══ SOURCE INFORMATION

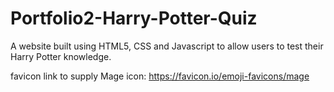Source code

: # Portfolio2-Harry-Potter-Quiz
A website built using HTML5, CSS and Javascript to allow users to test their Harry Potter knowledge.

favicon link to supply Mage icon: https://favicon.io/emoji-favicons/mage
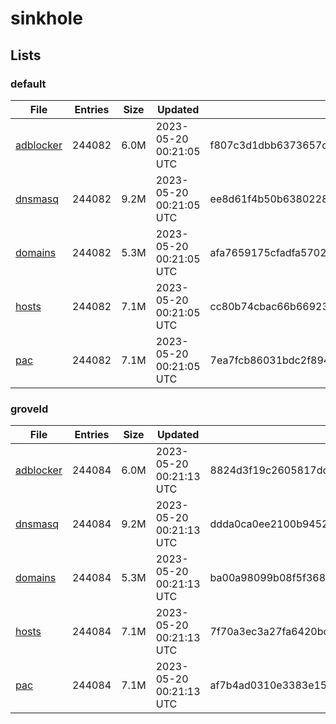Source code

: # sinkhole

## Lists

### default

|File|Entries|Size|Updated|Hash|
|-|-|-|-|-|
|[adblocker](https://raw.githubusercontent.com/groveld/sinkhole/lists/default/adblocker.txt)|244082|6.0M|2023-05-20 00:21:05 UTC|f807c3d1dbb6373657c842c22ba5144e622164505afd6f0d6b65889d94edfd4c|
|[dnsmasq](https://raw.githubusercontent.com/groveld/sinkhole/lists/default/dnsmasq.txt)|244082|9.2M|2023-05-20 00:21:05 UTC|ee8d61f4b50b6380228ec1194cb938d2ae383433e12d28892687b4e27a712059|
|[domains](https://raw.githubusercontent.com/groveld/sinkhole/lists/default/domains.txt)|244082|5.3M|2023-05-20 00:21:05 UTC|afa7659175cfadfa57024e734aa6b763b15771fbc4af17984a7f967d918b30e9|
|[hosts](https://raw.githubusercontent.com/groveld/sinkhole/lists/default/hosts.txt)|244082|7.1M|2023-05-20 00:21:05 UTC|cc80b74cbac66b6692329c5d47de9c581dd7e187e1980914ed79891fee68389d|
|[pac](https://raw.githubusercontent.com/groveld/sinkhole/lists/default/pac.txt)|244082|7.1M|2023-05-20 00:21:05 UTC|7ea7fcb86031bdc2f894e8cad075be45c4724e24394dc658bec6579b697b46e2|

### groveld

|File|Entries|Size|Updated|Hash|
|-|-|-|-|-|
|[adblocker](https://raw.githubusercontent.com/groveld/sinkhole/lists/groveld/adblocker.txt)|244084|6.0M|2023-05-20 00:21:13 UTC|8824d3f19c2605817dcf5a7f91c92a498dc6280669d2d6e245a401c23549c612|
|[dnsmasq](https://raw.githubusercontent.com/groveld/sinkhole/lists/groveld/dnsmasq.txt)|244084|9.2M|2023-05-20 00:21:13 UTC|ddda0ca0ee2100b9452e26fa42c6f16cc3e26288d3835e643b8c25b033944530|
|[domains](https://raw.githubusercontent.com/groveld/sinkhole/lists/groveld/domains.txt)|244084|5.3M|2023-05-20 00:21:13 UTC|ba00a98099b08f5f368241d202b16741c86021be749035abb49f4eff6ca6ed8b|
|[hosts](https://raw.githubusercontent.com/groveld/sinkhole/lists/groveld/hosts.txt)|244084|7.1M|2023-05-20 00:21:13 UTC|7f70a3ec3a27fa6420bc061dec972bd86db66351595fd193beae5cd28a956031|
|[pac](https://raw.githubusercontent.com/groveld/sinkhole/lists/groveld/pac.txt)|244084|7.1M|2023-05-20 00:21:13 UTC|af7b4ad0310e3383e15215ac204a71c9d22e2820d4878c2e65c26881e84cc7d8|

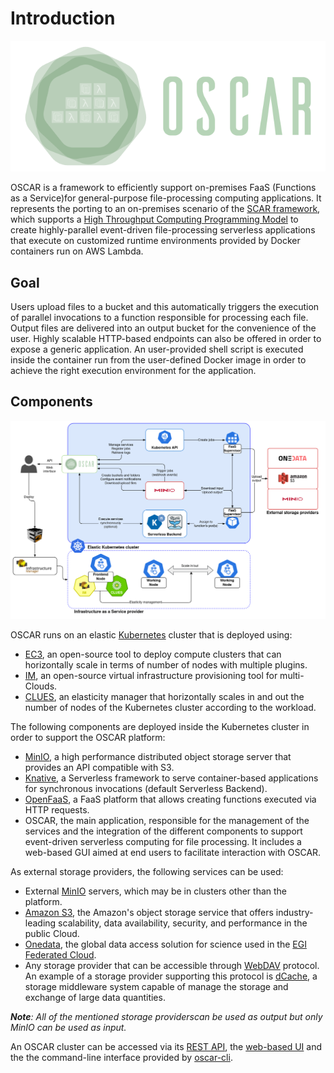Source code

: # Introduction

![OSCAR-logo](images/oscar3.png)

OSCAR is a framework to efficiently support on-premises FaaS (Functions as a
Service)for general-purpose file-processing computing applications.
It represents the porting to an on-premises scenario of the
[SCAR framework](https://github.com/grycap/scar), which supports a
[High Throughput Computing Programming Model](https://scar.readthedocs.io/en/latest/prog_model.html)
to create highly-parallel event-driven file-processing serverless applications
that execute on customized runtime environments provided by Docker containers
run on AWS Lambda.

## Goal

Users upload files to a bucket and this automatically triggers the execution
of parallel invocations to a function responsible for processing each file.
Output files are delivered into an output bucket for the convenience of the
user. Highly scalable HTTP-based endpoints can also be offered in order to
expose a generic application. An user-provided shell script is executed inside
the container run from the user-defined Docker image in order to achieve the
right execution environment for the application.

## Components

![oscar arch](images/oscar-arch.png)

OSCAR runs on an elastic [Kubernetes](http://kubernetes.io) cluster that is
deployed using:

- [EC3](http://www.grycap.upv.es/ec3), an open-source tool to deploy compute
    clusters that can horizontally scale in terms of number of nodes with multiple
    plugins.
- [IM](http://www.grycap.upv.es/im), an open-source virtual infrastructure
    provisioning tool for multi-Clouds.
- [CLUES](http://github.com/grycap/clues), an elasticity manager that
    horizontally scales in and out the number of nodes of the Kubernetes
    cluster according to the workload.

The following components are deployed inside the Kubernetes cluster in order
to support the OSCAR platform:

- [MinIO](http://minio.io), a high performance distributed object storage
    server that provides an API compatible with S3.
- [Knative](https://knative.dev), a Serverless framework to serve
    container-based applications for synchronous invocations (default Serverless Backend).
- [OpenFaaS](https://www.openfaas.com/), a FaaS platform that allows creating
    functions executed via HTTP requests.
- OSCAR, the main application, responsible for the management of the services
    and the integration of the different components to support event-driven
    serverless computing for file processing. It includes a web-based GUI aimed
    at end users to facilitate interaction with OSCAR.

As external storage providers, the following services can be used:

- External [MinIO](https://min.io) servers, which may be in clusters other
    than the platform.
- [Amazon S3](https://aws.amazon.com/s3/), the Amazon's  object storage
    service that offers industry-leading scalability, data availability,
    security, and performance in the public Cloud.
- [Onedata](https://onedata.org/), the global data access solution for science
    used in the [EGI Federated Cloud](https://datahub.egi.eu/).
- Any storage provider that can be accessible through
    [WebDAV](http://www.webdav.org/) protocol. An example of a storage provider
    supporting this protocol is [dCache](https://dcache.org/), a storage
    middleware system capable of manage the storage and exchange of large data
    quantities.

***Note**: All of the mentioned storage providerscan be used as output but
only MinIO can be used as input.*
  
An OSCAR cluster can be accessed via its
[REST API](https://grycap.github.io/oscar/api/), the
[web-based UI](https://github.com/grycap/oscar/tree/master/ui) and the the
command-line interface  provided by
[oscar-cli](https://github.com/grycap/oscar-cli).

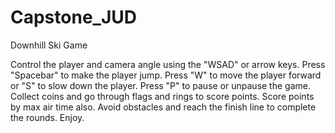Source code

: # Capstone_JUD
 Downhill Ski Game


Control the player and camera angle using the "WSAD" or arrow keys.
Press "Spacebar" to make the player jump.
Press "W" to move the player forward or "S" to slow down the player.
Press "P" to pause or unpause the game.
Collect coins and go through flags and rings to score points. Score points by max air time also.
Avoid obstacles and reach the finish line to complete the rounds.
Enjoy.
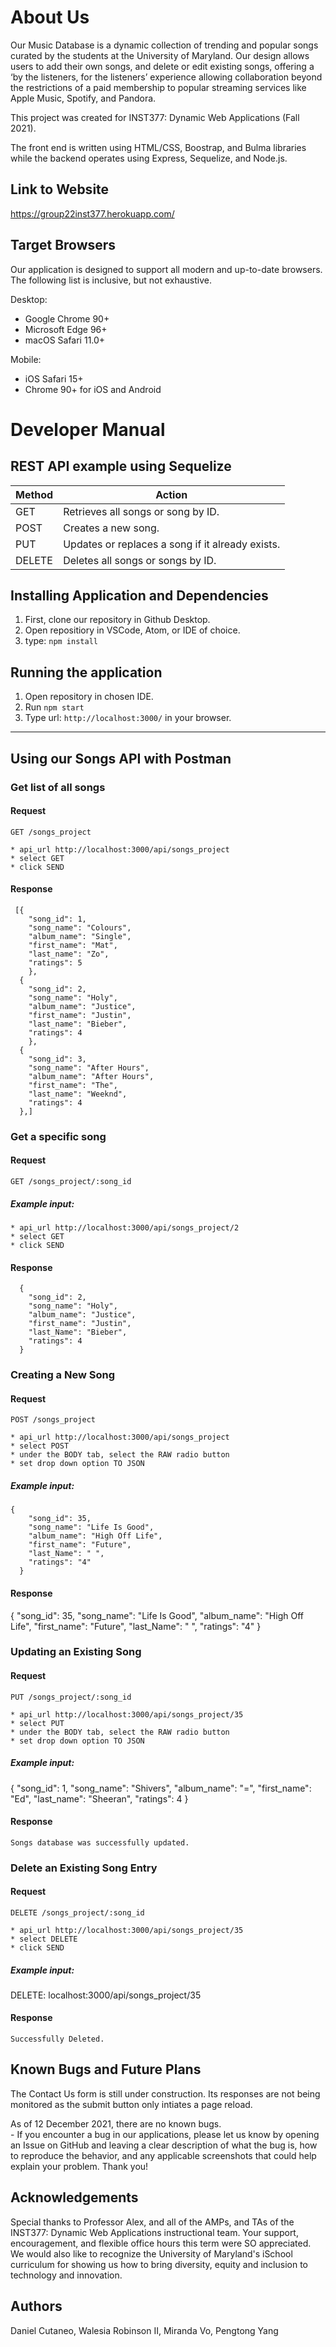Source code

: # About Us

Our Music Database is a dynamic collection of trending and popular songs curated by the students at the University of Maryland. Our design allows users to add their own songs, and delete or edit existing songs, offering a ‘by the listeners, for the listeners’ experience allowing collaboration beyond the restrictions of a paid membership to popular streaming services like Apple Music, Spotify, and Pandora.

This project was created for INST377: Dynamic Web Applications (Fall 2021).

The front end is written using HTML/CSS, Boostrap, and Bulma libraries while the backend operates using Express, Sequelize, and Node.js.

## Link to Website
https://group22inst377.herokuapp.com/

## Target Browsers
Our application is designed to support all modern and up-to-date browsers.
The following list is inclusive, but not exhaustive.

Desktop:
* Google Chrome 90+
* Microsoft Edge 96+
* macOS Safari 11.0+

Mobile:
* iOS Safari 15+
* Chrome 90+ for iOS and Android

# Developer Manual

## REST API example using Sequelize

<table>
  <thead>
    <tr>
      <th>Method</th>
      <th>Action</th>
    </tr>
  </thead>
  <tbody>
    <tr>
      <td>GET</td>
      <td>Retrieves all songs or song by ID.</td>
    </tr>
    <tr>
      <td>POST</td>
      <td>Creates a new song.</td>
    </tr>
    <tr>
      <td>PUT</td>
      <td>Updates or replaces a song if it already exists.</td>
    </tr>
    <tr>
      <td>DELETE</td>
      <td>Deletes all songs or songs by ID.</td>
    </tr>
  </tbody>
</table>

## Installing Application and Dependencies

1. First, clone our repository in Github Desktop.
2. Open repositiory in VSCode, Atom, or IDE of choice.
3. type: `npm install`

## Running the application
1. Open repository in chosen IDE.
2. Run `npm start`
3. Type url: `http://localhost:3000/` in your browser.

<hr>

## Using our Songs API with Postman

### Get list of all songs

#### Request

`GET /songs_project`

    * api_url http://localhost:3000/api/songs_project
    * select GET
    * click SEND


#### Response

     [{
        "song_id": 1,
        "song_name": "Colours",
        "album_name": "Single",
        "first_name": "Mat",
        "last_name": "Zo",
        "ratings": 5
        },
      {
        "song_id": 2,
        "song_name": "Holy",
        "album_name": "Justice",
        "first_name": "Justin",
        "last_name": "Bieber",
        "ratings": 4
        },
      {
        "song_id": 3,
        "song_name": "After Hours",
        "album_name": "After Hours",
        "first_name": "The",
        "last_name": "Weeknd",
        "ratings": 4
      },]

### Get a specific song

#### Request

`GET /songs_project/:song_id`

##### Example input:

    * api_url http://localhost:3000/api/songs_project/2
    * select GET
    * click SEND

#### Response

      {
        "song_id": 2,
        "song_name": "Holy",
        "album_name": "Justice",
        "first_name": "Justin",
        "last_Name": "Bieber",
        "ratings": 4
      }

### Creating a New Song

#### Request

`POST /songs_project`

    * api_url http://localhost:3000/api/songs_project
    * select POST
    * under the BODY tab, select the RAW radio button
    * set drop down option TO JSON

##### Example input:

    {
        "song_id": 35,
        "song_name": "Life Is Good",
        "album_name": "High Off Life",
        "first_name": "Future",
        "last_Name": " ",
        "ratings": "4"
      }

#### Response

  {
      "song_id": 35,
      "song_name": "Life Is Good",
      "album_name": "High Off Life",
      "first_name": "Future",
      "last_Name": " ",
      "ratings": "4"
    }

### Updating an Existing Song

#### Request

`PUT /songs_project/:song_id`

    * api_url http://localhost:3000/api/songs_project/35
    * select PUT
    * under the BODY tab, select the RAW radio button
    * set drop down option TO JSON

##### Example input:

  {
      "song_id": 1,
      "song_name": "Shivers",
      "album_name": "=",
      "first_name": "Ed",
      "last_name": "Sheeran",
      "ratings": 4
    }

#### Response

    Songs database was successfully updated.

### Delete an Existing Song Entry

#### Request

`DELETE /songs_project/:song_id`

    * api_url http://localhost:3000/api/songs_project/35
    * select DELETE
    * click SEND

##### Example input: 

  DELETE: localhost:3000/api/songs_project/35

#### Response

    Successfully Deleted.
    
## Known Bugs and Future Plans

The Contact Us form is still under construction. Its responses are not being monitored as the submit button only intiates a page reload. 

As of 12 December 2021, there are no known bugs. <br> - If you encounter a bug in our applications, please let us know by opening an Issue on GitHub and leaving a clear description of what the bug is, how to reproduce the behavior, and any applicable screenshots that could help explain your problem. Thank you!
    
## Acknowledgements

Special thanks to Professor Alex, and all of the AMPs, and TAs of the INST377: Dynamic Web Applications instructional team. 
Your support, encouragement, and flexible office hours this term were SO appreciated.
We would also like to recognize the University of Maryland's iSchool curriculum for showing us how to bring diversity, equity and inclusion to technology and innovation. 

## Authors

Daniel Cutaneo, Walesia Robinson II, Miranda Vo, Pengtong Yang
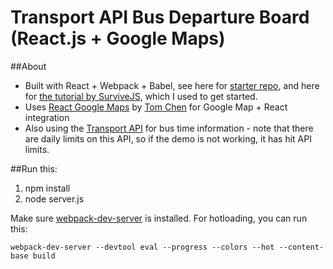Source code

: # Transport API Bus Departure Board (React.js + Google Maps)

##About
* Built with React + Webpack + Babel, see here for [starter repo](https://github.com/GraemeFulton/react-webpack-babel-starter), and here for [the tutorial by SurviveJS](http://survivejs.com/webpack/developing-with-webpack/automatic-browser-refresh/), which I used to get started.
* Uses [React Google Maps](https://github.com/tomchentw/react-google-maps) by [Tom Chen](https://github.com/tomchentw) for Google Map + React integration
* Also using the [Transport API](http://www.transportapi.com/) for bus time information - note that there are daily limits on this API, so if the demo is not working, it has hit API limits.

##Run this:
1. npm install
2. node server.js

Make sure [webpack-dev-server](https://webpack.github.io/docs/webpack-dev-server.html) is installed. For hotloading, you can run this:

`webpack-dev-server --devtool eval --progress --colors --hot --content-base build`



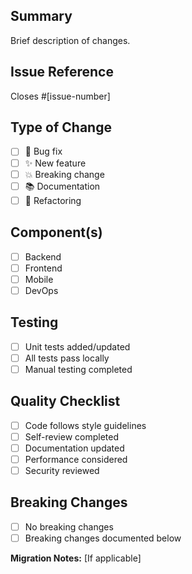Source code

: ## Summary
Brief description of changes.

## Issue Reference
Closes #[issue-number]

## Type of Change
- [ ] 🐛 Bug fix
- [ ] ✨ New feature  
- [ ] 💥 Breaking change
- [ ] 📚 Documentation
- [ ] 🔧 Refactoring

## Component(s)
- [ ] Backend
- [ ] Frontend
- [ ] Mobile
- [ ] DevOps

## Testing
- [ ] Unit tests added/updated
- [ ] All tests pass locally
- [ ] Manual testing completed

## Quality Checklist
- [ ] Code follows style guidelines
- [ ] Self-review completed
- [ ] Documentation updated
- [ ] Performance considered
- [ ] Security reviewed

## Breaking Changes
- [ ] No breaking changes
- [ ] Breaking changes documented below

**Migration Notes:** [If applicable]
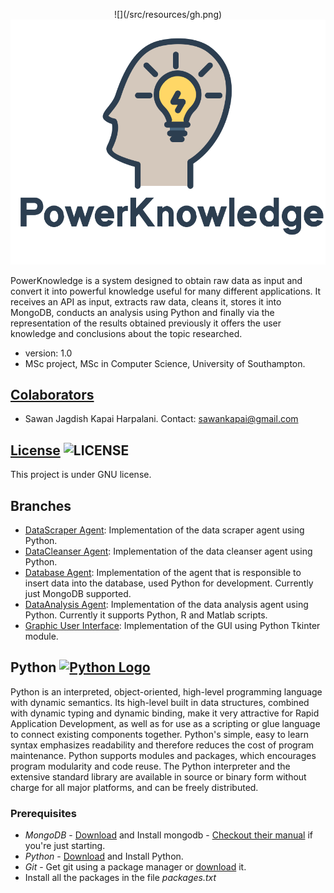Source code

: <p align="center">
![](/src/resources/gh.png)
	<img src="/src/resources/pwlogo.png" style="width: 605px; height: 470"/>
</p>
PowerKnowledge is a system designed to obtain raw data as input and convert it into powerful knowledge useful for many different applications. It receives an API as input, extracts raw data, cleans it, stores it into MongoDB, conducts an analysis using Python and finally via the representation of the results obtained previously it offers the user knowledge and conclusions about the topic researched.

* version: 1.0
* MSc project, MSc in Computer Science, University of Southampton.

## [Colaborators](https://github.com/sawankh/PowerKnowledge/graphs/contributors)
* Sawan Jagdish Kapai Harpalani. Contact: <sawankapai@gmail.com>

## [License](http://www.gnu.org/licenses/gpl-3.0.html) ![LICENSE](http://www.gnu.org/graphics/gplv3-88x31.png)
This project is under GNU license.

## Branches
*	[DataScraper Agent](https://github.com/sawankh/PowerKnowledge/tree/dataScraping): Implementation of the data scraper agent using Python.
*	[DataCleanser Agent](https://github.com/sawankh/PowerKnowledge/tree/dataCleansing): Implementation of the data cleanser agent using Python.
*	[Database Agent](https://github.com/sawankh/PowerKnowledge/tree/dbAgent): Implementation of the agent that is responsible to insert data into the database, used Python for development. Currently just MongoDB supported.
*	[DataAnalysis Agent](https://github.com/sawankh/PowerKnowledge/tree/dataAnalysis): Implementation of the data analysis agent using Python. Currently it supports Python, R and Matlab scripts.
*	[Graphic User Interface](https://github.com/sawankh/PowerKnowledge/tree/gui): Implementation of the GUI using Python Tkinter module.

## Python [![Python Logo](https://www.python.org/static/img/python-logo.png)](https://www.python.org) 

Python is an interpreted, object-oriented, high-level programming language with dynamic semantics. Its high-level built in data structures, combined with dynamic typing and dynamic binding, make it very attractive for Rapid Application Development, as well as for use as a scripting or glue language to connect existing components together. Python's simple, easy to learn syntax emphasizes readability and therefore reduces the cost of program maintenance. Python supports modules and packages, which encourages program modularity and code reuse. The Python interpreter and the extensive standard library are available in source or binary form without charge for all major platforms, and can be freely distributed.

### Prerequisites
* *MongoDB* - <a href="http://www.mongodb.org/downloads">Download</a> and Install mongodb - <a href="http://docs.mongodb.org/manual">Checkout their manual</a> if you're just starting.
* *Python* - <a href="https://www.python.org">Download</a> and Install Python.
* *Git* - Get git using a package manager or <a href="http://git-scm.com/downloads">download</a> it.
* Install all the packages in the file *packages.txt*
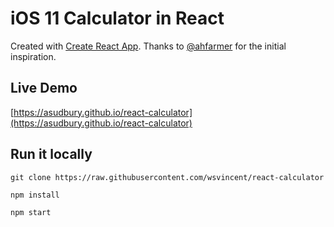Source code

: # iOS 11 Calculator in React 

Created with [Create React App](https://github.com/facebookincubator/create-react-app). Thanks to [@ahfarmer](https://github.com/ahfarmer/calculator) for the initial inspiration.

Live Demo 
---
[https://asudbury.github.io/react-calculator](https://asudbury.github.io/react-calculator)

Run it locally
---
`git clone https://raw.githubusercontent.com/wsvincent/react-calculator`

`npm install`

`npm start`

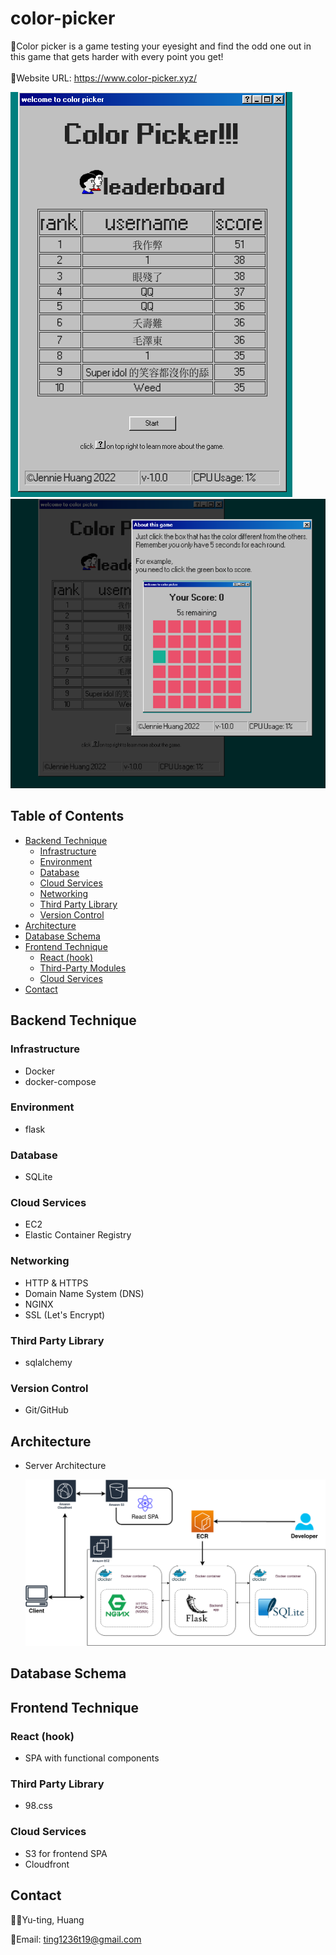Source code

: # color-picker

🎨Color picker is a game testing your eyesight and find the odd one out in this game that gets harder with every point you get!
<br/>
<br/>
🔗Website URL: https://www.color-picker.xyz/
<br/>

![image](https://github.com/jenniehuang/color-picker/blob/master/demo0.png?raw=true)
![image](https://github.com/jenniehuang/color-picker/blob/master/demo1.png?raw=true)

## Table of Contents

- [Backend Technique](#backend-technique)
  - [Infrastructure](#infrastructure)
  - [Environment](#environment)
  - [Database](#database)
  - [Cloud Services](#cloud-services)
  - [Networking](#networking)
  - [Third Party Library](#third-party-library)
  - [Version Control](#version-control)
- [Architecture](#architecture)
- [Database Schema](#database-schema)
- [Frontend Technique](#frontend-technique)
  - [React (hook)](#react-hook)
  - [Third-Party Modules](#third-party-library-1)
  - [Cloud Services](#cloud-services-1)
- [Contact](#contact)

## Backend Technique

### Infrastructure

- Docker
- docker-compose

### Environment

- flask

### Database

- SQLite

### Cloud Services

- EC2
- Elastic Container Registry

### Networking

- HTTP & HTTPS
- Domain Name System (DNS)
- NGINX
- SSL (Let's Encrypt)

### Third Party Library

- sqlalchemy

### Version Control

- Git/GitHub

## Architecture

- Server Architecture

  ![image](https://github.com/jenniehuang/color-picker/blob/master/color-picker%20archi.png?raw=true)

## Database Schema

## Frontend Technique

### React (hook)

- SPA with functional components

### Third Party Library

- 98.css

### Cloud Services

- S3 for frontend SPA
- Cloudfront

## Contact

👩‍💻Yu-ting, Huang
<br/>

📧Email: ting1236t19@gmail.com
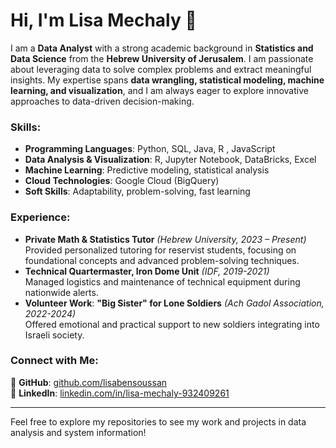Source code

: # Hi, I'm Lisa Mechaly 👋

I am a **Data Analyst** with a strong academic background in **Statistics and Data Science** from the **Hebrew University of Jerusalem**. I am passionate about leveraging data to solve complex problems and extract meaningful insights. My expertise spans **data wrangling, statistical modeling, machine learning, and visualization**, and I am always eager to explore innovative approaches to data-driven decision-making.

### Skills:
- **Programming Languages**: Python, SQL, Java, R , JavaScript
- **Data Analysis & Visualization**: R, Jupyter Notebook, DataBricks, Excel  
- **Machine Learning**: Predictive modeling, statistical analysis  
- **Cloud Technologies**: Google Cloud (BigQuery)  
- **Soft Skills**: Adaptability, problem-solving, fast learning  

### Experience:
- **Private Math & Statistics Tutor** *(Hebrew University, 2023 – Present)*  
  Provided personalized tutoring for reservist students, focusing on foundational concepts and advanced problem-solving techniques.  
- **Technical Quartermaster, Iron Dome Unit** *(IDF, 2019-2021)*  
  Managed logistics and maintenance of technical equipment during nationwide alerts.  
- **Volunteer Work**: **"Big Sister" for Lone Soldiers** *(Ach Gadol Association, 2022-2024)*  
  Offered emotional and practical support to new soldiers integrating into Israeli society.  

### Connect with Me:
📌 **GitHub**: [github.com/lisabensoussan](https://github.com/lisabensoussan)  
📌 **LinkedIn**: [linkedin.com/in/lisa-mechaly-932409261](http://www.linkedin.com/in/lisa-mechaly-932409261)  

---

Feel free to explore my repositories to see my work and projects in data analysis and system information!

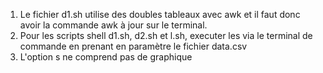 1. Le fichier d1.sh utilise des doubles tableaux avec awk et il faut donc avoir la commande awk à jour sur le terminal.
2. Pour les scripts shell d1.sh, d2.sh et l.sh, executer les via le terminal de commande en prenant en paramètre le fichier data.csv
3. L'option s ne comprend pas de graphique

════

* _EXERCISE DETAILS_
What to print is the stretch of entries from the line with "--devtool eval --progress" up to and including the line with "- [ ] Backend". Please print it exactly and leave out the pictures.

* _TASK OUTPUT_
`webpack-dev-server --devtool eval --progress --colors --hot --content-base build`



Source code

: ## Summary
Brief description of changes.

## Issue Reference
Closes #[issue-number]

## Type of Change
- [ ] 🐛 Bug fix
- [ ] ✨ New feature  
- [ ] 💥 Breaking change
- [ ] 📚 Documentation
- [ ] 🔧 Refactoring

## Component(s)
- [ ] Backend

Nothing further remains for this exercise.